**Prompt**
Check each line of the entries for "Class" and report the ones that have it.

________________________

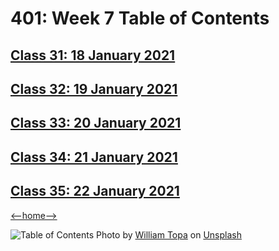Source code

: # 401: Week 7 Table of Contents

## [Class 31: 18 January 2021](class31.md)

## [Class 32: 19 January 2021](class32.md)

## [Class 33: 20 January 2021](class33.md)

## [Class 34: 21 January 2021](class34.md)

## [Class 35: 22 January 2021](class35.md)

[<--home-->](../../README.md)

![Table of Contents](../Images/cockpit.jpg)
<span>Photo by <a href="https://unsplash.com/@williamtopa?utm_source=unsplash&amp;utm_medium=referral&amp;utm_content=creditCopyText">William Topa</a> on <a href="https://unsplash.com/s/photos/airplane?utm_source=unsplash&amp;utm_medium=referral&amp;utm_content=creditCopyText">Unsplash</a></span>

________________________

**Solution for this exercise**
## [Class 31: 18 January 2021](class31.md)
## [Class 32: 19 January 2021](class32.md)
## [Class 33: 20 January 2021](class33.md)
## [Class 34: 21 January 2021](class34.md)
## [Class 35: 22 January 2021](class35.md)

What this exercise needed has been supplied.